• [ASSIGNED TASK]: Your task is to reproduce, exactly and only, the lines running from the line containing "### 🔹 Exemple avec différents shims" to the end of the data below, both included.

────────

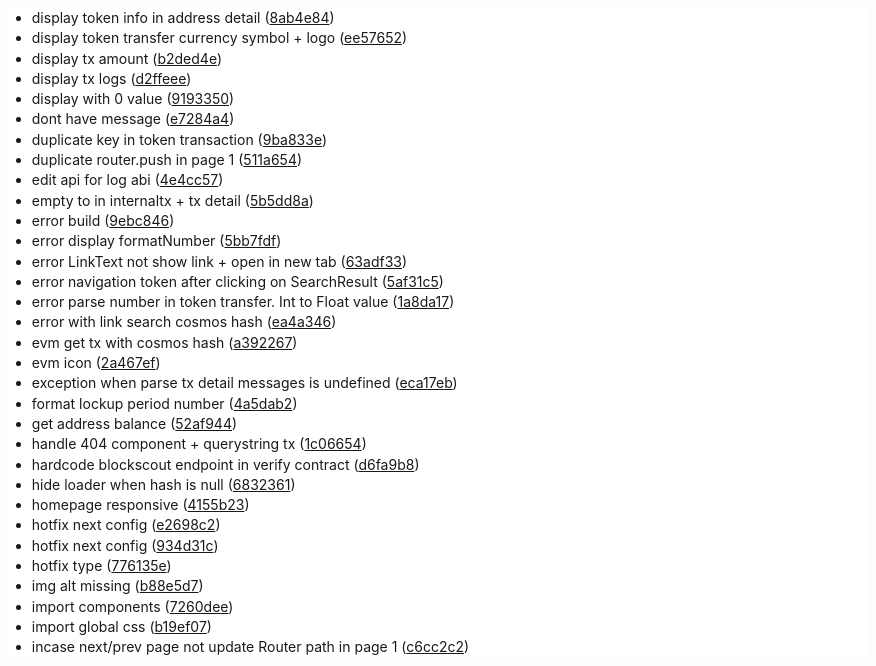 * display token info in address detail ([8ab4e84](https://github.com/AstraProtocol/explorer-fe/commit/8ab4e84de08f8d20203501c8c25b28f698f1c95d))
* display token transfer currency symbol + logo ([ee57652](https://github.com/AstraProtocol/explorer-fe/commit/ee57652434058e5e6dd95d5033123a0798f8cf21))
* display tx amount ([b2ded4e](https://github.com/AstraProtocol/explorer-fe/commit/b2ded4ee02873500a78e223a29d7e99a2df4a0cf))
* display tx logs ([d2ffeee](https://github.com/AstraProtocol/explorer-fe/commit/d2ffeee4593d38de76873dd999dd25f965e6233b))
* display with 0 value ([9193350](https://github.com/AstraProtocol/explorer-fe/commit/9193350d4cd8f89115a584bd21fa86e2bb4e4f05))
* dont have message ([e7284a4](https://github.com/AstraProtocol/explorer-fe/commit/e7284a4a01de81f9a4fb5bbeedcfdb0f171d0cd6))
* duplicate key in token transaction ([9ba833e](https://github.com/AstraProtocol/explorer-fe/commit/9ba833e9ad485adef23a71b755fdf80f8cd6058a))
* duplicate router.push in page 1 ([511a654](https://github.com/AstraProtocol/explorer-fe/commit/511a654907ffd6baaeb5aef64dc1e34693eeaf2e))
* edit api for log abi ([4e4cc57](https://github.com/AstraProtocol/explorer-fe/commit/4e4cc571eddb94e05507f31601ff7c38d808c35e))
* empty to in internaltx + tx detail ([5b5dd8a](https://github.com/AstraProtocol/explorer-fe/commit/5b5dd8aafd70f7b0ef5ce0c3db686d4a1cafeca8))
* error build ([9ebc846](https://github.com/AstraProtocol/explorer-fe/commit/9ebc84617b0938af4f919758b4734e7697dfb512))
* error display formatNumber ([5bb7fdf](https://github.com/AstraProtocol/explorer-fe/commit/5bb7fdf1da92512fca8dd45999e97999c9e8d372))
* error LinkText not show link + open in new tab ([63adf33](https://github.com/AstraProtocol/explorer-fe/commit/63adf33f3e9f8d39ba33490de7216ad7539f8f15))
* error navigation token after clicking on SearchResult ([5af31c5](https://github.com/AstraProtocol/explorer-fe/commit/5af31c5a855f66ca6d45f5daffbc183573b2426b))
* error parse number in token transfer. Int to Float value ([1a8da17](https://github.com/AstraProtocol/explorer-fe/commit/1a8da17e160f6814a99d95eccd33bc49abbd0471))
* error with link search cosmos hash ([ea4a346](https://github.com/AstraProtocol/explorer-fe/commit/ea4a346dab0c9d2f4ce821ff7a916a5ae1938601))
* evm get tx with cosmos hash ([a392267](https://github.com/AstraProtocol/explorer-fe/commit/a392267bb694dcd70cc4857e7d4b6b5ea27c9c2f))
* evm icon ([2a467ef](https://github.com/AstraProtocol/explorer-fe/commit/2a467ef263c3909162cb7c4d6e02436f24f5505a))
* exception when parse tx detail messages is undefined ([eca17eb](https://github.com/AstraProtocol/explorer-fe/commit/eca17ebb8dec9a2f71f0a7082d19b24f6eb57eff))
* format lockup period number ([4a5dab2](https://github.com/AstraProtocol/explorer-fe/commit/4a5dab27e749a1bf2e35110502877c5d3b6b040a))
* get address balance ([52af944](https://github.com/AstraProtocol/explorer-fe/commit/52af94405ca0b4cdac09e2acc37a9648fda66dc6))
* handle 404 component + querystring tx ([1c06654](https://github.com/AstraProtocol/explorer-fe/commit/1c066542118ff0cf7dfd53c606343cf4a99221a2))
* hardcode blockscout endpoint in verify contract ([d6fa9b8](https://github.com/AstraProtocol/explorer-fe/commit/d6fa9b82fb4d9f7d14acc8bf6b855f68b247dc29))
* hide loader when hash is null ([6832361](https://github.com/AstraProtocol/explorer-fe/commit/683236156f2cbc828ef78a506487aacbb51e7238))
* homepage responsive ([4155b23](https://github.com/AstraProtocol/explorer-fe/commit/4155b23b59edc756adb8ff2c6ffb352d7d080153))
* hotfix next config ([e2698c2](https://github.com/AstraProtocol/explorer-fe/commit/e2698c2bef0ab5c24a647db13be7676ebf30d420))
* hotfix next config ([934d31c](https://github.com/AstraProtocol/explorer-fe/commit/934d31c1135d7a0314dc8804dd81eac7dbcbe2cf))
* hotfix type ([776135e](https://github.com/AstraProtocol/explorer-fe/commit/776135eb592c62e62223162174a671fecabd9589))
* img alt missing ([b88e5d7](https://github.com/AstraProtocol/explorer-fe/commit/b88e5d7a83125b076cb194fce24a459c901f560e))
* import components ([7260dee](https://github.com/AstraProtocol/explorer-fe/commit/7260deeed5273063a9ebc76039928a214d82764a))
* import global css ([b19ef07](https://github.com/AstraProtocol/explorer-fe/commit/b19ef0773c520515fee1e1e5473ae21ddc6ce14c))
* incase next/prev page not update Router path in page 1 ([c6cc2c2](https://github.com/AstraProtocol/explorer-fe/commit/c6cc2c2123cb85f48b30ee090f7d1d38df767ddc))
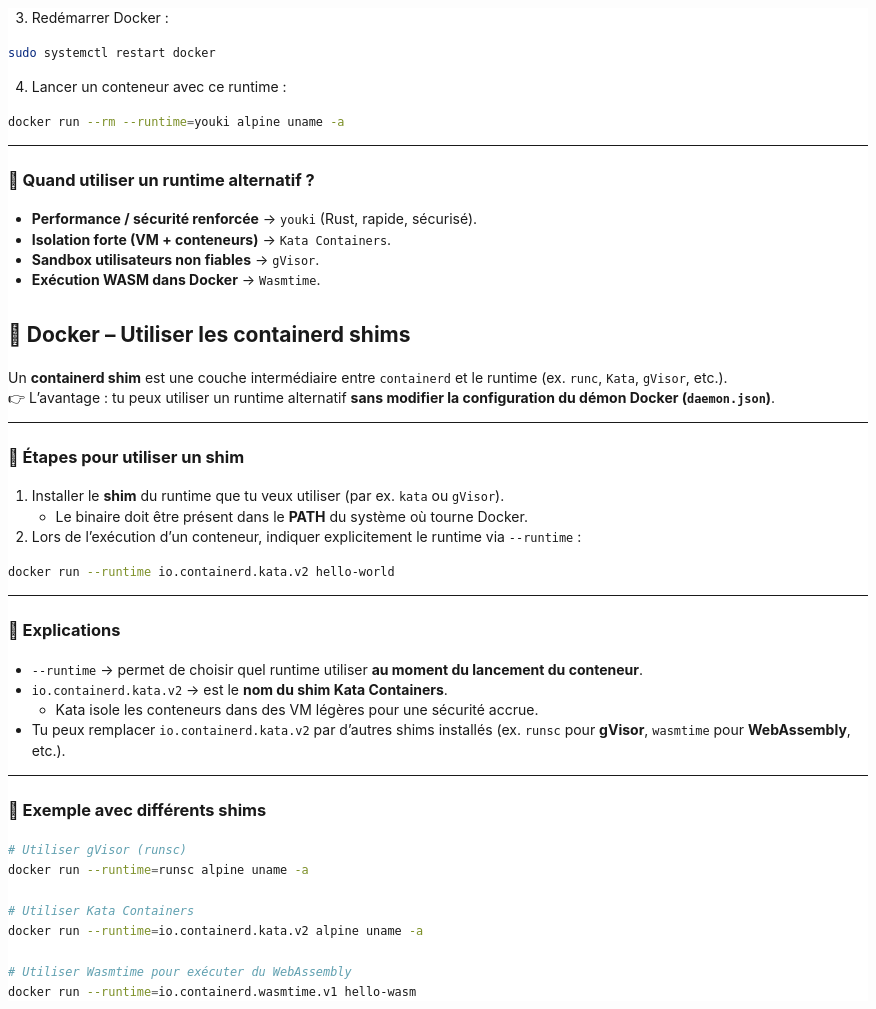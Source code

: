 3. Redémarrer Docker :

```bash
sudo systemctl restart docker
```

4. Lancer un conteneur avec ce runtime :

```bash
docker run --rm --runtime=youki alpine uname -a
```

***

### 🔹 Quand utiliser un runtime alternatif ?

* **Performance / sécurité renforcée** → `youki` (Rust, rapide, sécurisé).
* **Isolation forte (VM + conteneurs)** → `Kata Containers`.
* **Sandbox utilisateurs non fiables** → `gVisor`.
* **Exécution WASM dans Docker** → `Wasmtime`.

## 🐳 Docker – Utiliser les **containerd shims**

Un **containerd shim** est une couche intermédiaire entre `containerd` et le runtime (ex. `runc`, `Kata`, `gVisor`, etc.).\
👉 L’avantage : tu peux utiliser un runtime alternatif **sans modifier la configuration du démon Docker (`daemon.json`)**.

***

### 🔹 Étapes pour utiliser un shim

1. Installer le **shim** du runtime que tu veux utiliser (par ex. `kata` ou `gVisor`).
   * Le binaire doit être présent dans le **PATH** du système où tourne Docker.
2. Lors de l’exécution d’un conteneur, indiquer explicitement le runtime via `--runtime` :

```bash
docker run --runtime io.containerd.kata.v2 hello-world
```

***

### 🔹 Explications

* `--runtime` → permet de choisir quel runtime utiliser **au moment du lancement du conteneur**.
* `io.containerd.kata.v2` → est le **nom du shim Kata Containers**.
  * Kata isole les conteneurs dans des VM légères pour une sécurité accrue.
* Tu peux remplacer `io.containerd.kata.v2` par d’autres shims installés (ex. `runsc` pour **gVisor**, `wasmtime` pour **WebAssembly**, etc.).

***

### 🔹 Exemple avec différents shims

```bash
# Utiliser gVisor (runsc)
docker run --runtime=runsc alpine uname -a

# Utiliser Kata Containers
docker run --runtime=io.containerd.kata.v2 alpine uname -a

# Utiliser Wasmtime pour exécuter du WebAssembly
docker run --runtime=io.containerd.wasmtime.v1 hello-wasm
```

────────

• [ANSWER SPACE]:
### 🔹 Exemple avec différents shims

```bash
# Utiliser gVisor (runsc)
docker run --runtime=runsc alpine uname -a

# Utiliser Kata Containers
docker run --runtime=io.containerd.kata.v2 alpine uname -a

# Utiliser Wasmtime pour exécuter du WebAssembly
docker run --runtime=io.containerd.wasmtime.v1 hello-wasm
```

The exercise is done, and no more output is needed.